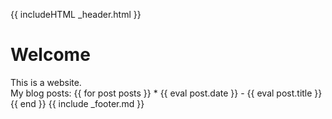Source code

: {{ includeHTML _header.html }}
# Welcome
<div class ="interessant">This is a website.</div>
My blog posts:
{{ for post posts }}
* {{ eval post.date }} - {{ eval post.title }}
{{ end }}
{{ include _footer.md }}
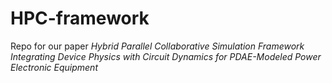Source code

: # HPC-framework



Repo for our paper *Hybrid Parallel Collaborative Simulation Framework Integrating Device Physics with Circuit Dynamics for PDAE-Modeled Power Electronic Equipment*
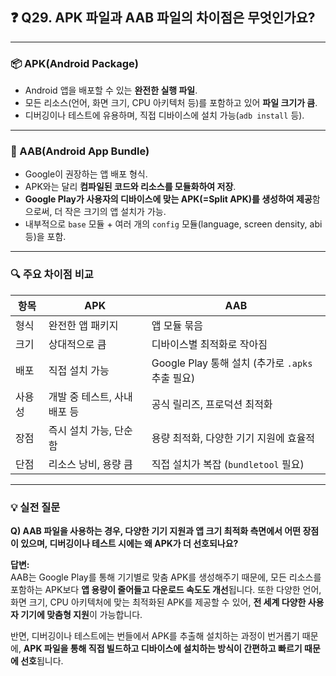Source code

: ## ❓ Q29. APK 파일과 AAB 파일의 차이점은 무엇인가요?

---

### 📦 APK(Android Package)
- Android 앱을 배포할 수 있는 **완전한 실행 파일**.
- 모든 리소스(언어, 화면 크기, CPU 아키텍처 등)를 포함하고 있어 **파일 크기가 큼**.
- 디버깅이나 테스트에 유용하며, 직접 디바이스에 설치 가능(`adb install` 등).

---

### 🧩 AAB(Android App Bundle)
- Google이 권장하는 앱 배포 형식.
- APK와는 달리 **컴파일된 코드와 리소스를 모듈화하여 저장**.
- **Google Play가 사용자의 디바이스에 맞는 APK(=Split APK)를 생성하여 제공**함으로써, 더 작은 크기의 앱 설치가 가능.
- 내부적으로 `base` 모듈 + 여러 개의 `config` 모듈(language, screen density, abi 등)을 포함.

---

### 🔍 주요 차이점 비교

| 항목 | APK | AAB |
|------|-----|-----|
| 형식 | 완전한 앱 패키지 | 앱 모듈 묶음 |
| 크기 | 상대적으로 큼 | 디바이스별 최적화로 작아짐 |
| 배포 | 직접 설치 가능 | Google Play 통해 설치 (추가로 `.apks` 추출 필요) |
| 사용성 | 개발 중 테스트, 사내 배포 등 | 공식 릴리즈, 프로덕션 최적화 |
| 장점 | 즉시 설치 가능, 단순함 | 용량 최적화, 다양한 기기 지원에 효율적 |
| 단점 | 리소스 낭비, 용량 큼 | 직접 설치가 복잡 (`bundletool` 필요) |

---

### 💡 실전 질문  
**Q) AAB 파일을 사용하는 경우, 다양한 기기 지원과 앱 크기 최적화 측면에서 어떤 장점이 있으며, 디버깅이나 테스트 시에는 왜 APK가 더 선호되나요?**

**답변:**  
AAB는 Google Play를 통해 기기별로 맞춤 APK를 생성해주기 때문에, 모든 리소스를 포함하는 APK보다 **앱 용량이 줄어들고 다운로드 속도도 개선**됩니다. 또한 다양한 언어, 화면 크기, CPU 아키텍처에 맞는 최적화된 APK를 제공할 수 있어, **전 세계 다양한 사용자 기기에 맞춤형 지원**이 가능합니다.

반면, 디버깅이나 테스트에는 번들에서 APK를 추출해 설치하는 과정이 번거롭기 때문에, **APK 파일을 통해 직접 빌드하고 디바이스에 설치하는 방식이 간편하고 빠르기 때문에 선호**됩니다.
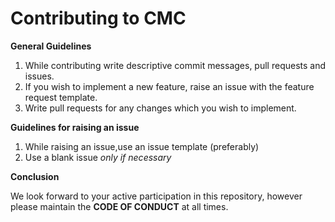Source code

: # Contributing to CMC


**General Guidelines**
1. While contributing write descriptive commit messages, pull requests and issues.
1. If you wish to implement a new feature, raise an issue with the feature request template.
1. Write pull requests for any changes which you wish to implement.

**Guidelines for raising an issue**
1. While raising an issue,use an issue template (preferably)
1. Use a blank issue *only if necessary*

**Conclusion**

We look forward to your active participation in this repository, however please maintain the **CODE OF CONDUCT** at all times.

• **Try it**: Where a line above holds the string "While", show that line.

• **Written answer**:
1. While contributing write descriptive commit messages, pull requests and issues.
1. While raising an issue,use an issue template (preferably)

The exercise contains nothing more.